• **WHAT THE TASK ASKS**
What you submit must be an exact copy of the listing below, with no images in it.

• **DATA FOR REVIEW**
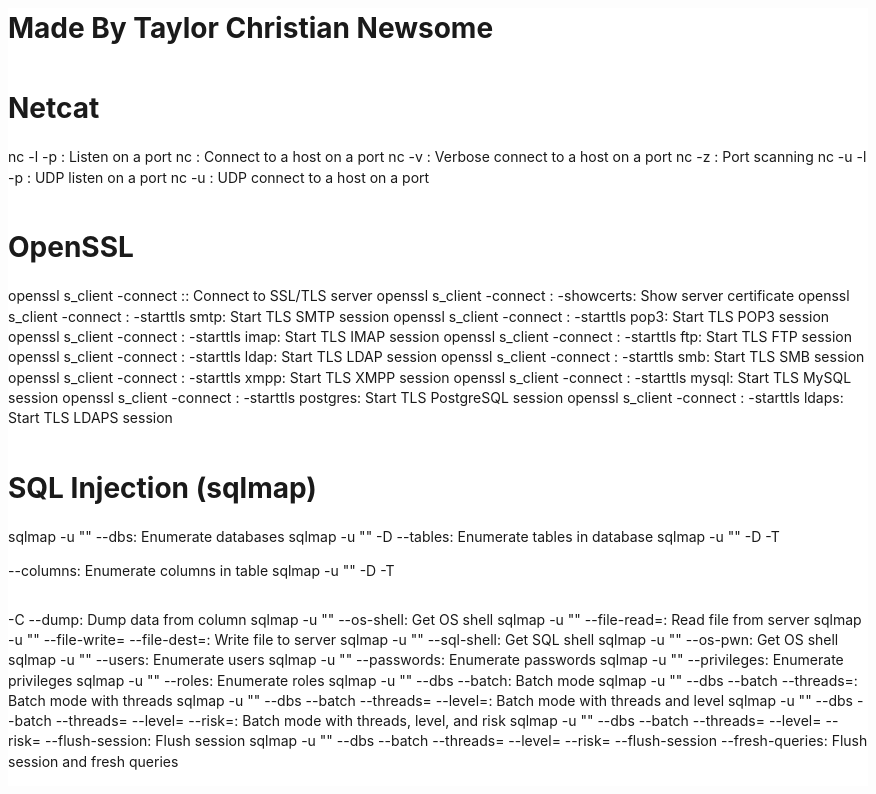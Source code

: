 # Made By Taylor Christian Newsome
# Netcat
nc -l -p <port>: Listen on a port
nc <host> <port>: Connect to a host on a port
nc -v <host> <port>: Verbose connect to a host on a port
nc -z <host> <port>: Port scanning
nc -u -l -p <port>: UDP listen on a port
nc -u <host> <port>: UDP connect to a host on a port

# OpenSSL
openssl s_client -connect <host>:<port>: Connect to SSL/TLS server
openssl s_client -connect <host>:<port> -showcerts: Show server certificate
openssl s_client -connect <host>:<port> -starttls smtp: Start TLS SMTP session
openssl s_client -connect <host>:<port> -starttls pop3: Start TLS POP3 session
openssl s_client -connect <host>:<port> -starttls imap: Start TLS IMAP session
openssl s_client -connect <host>:<port> -starttls ftp: Start TLS FTP session
openssl s_client -connect <host>:<port> -starttls ldap: Start TLS LDAP session
openssl s_client -connect <host>:<port> -starttls smb: Start TLS SMB session
openssl s_client -connect <host>:<port> -starttls xmpp: Start TLS XMPP session
openssl s_client -connect <host>:<port> -starttls mysql: Start TLS MySQL session
openssl s_client -connect <host>:<port> -starttls postgres: Start TLS PostgreSQL session
openssl s_client -connect <host>:<port> -starttls ldaps: Start TLS LDAPS session

# SQL Injection (sqlmap)
sqlmap -u "<url>" --dbs: Enumerate databases
sqlmap -u "<url>" -D <db> --tables: Enumerate tables in database
sqlmap -u "<url>" -D <db> -T <table> --columns: Enumerate columns in table
sqlmap -u "<url>" -D <db> -T <table> -C <column> --dump: Dump data from column
sqlmap -u "<url>" --os-shell: Get OS shell
sqlmap -u "<url>" --file-read=<file>: Read file from server
sqlmap -u "<url>" --file-write=<file> --file-dest=<dest>: Write file to server
sqlmap -u "<url>" --sql-shell: Get SQL shell
sqlmap -u "<url>" --os-pwn: Get OS shell
sqlmap -u "<url>" --users: Enumerate users
sqlmap -u "<url>" --passwords: Enumerate passwords
sqlmap -u "<url>" --privileges: Enumerate privileges
sqlmap -u "<url>" --roles: Enumerate roles
sqlmap -u "<url>" --dbs --batch: Batch mode
sqlmap -u "<url>" --dbs --batch --threads=<num>: Batch mode with threads
sqlmap -u "<url>" --dbs --batch --threads=<num> --level=<level>: Batch mode with threads and level
sqlmap -u "<url>" --dbs --batch --threads=<num> --level=<level> --risk=<risk>: Batch mode with threads, level, and risk
sqlmap -u "<url>" --dbs --batch --threads=<num> --level=<level> --risk=<risk> --flush-session: Flush session
sqlmap -u "<url>" --dbs --batch --threads=<num> --level=<level> --risk=<risk> --flush-session --fresh-queries: Flush session and fresh queries
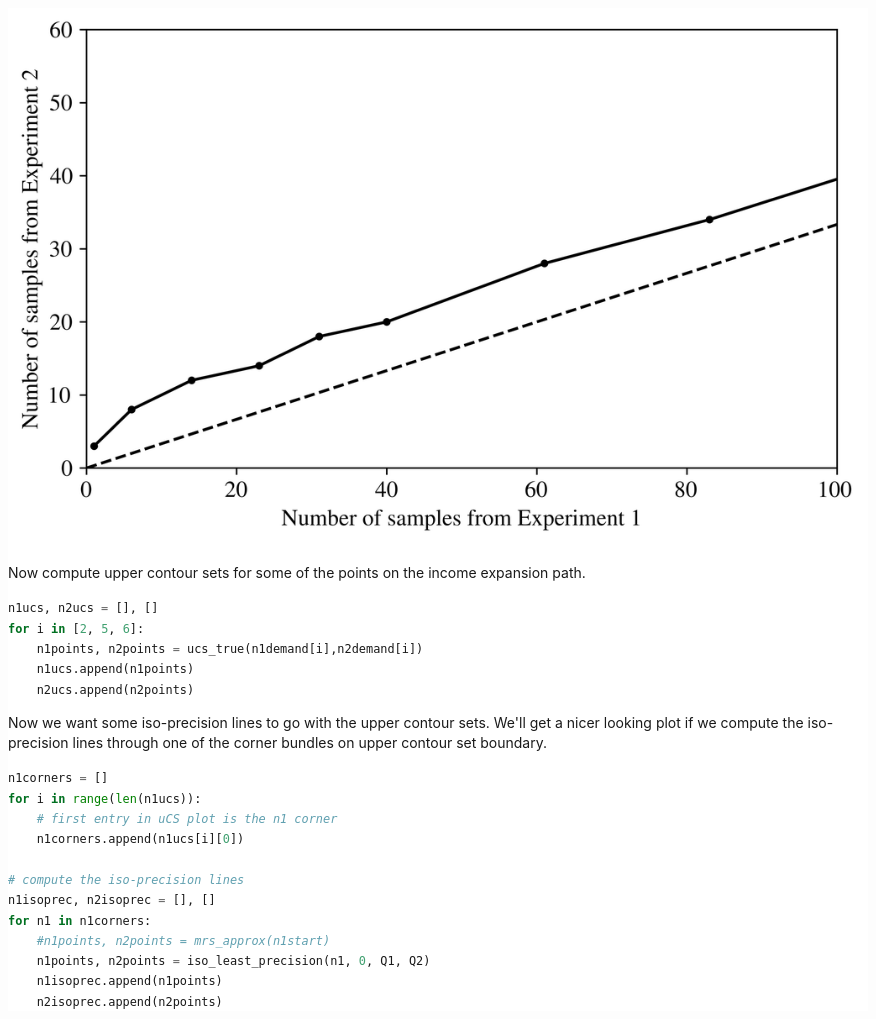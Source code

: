 
    
![png](output_60_0.png)
    


Now compute upper contour sets for some of the points on the income expansion path.


```python
n1ucs, n2ucs = [], []
for i in [2, 5, 6]:
    n1points, n2points = ucs_true(n1demand[i],n2demand[i])
    n1ucs.append(n1points)
    n2ucs.append(n2points)
```

Now we want some iso-precision lines to go with the upper contour sets. We'll get a nicer looking plot if we compute the iso-precision lines through one of the corner bundles on upper contour set boundary.


```python
n1corners = []
for i in range(len(n1ucs)):
    # first entry in uCS plot is the n1 corner
    n1corners.append(n1ucs[i][0])
    
# compute the iso-precision lines
n1isoprec, n2isoprec = [], []
for n1 in n1corners:
    #n1points, n2points = mrs_approx(n1start)
    n1points, n2points = iso_least_precision(n1, 0, Q1, Q2)
    n1isoprec.append(n1points)
    n2isoprec.append(n2points)
```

• **ANSWER SECTION**
Source code

: # Made By Taylor Christian Newsome
# Netcat
nc -l -p <port>: Listen on a port
nc <host> <port>: Connect to a host on a port
nc -v <host> <port>: Verbose connect to a host on a port
nc -z <host> <port>: Port scanning
nc -u -l -p <port>: UDP listen on a port
nc -u <host> <port>: UDP connect to a host on a port

# OpenSSL
openssl s_client -connect <host>:<port>: Connect to SSL/TLS server
openssl s_client -connect <host>:<port> -showcerts: Show server certificate
openssl s_client -connect <host>:<port> -starttls smtp: Start TLS SMTP session
openssl s_client -connect <host>:<port> -starttls pop3: Start TLS POP3 session
openssl s_client -connect <host>:<port> -starttls imap: Start TLS IMAP session
openssl s_client -connect <host>:<port> -starttls ftp: Start TLS FTP session
openssl s_client -connect <host>:<port> -starttls ldap: Start TLS LDAP session
openssl s_client -connect <host>:<port> -starttls smb: Start TLS SMB session
openssl s_client -connect <host>:<port> -starttls xmpp: Start TLS XMPP session
openssl s_client -connect <host>:<port> -starttls mysql: Start TLS MySQL session
openssl s_client -connect <host>:<port> -starttls postgres: Start TLS PostgreSQL session
openssl s_client -connect <host>:<port> -starttls ldaps: Start TLS LDAPS session

# SQL Injection (sqlmap)
sqlmap -u "<url>" --dbs: Enumerate databases
sqlmap -u "<url>" -D <db> --tables: Enumerate tables in database
sqlmap -u "<url>" -D <db> -T <table> --columns: Enumerate columns in table
sqlmap -u "<url>" -D <db> -T <table> -C <column> --dump: Dump data from column
sqlmap -u "<url>" --os-shell: Get OS shell
sqlmap -u "<url>" --file-read=<file>: Read file from server
sqlmap -u "<url>" --file-write=<file> --file-dest=<dest>: Write file to server
sqlmap -u "<url>" --sql-shell: Get SQL shell
sqlmap -u "<url>" --os-pwn: Get OS shell
sqlmap -u "<url>" --users: Enumerate users
sqlmap -u "<url>" --passwords: Enumerate passwords
sqlmap -u "<url>" --privileges: Enumerate privileges
sqlmap -u "<url>" --roles: Enumerate roles
sqlmap -u "<url>" --dbs --batch: Batch mode
sqlmap -u "<url>" --dbs --batch --threads=<num>: Batch mode with threads
sqlmap -u "<url>" --dbs --batch --threads=<num> --level=<level>: Batch mode with threads and level
sqlmap -u "<url>" --dbs --batch --threads=<num> --level=<level> --risk=<risk>: Batch mode with threads, level, and risk
sqlmap -u "<url>" --dbs --batch --threads=<num> --level=<level> --risk=<risk> --flush-session: Flush session
sqlmap -u "<url>" --dbs --batch --threads=<num> --level=<level> --risk=<risk> --flush-session --fresh-queries: Flush session and fresh queries
Source code

: 
    
![png](output_60_0.png)
    


Now compute upper contour sets for some of the points on the income expansion path.


```python
n1ucs, n2ucs = [], []
for i in [2, 5, 6]:
    n1points, n2points = ucs_true(n1demand[i],n2demand[i])
    n1ucs.append(n1points)
    n2ucs.append(n2points)
```

Now we want some iso-precision lines to go with the upper contour sets. We'll get a nicer looking plot if we compute the iso-precision lines through one of the corner bundles on upper contour set boundary.


```python
n1corners = []
for i in range(len(n1ucs)):
    # first entry in uCS plot is the n1 corner
    n1corners.append(n1ucs[i][0])
    
# compute the iso-precision lines
n1isoprec, n2isoprec = [], []
for n1 in n1corners:
    #n1points, n2points = mrs_approx(n1start)
    n1points, n2points = iso_least_precision(n1, 0, Q1, Q2)
    n1isoprec.append(n1points)
    n2isoprec.append(n2points)
```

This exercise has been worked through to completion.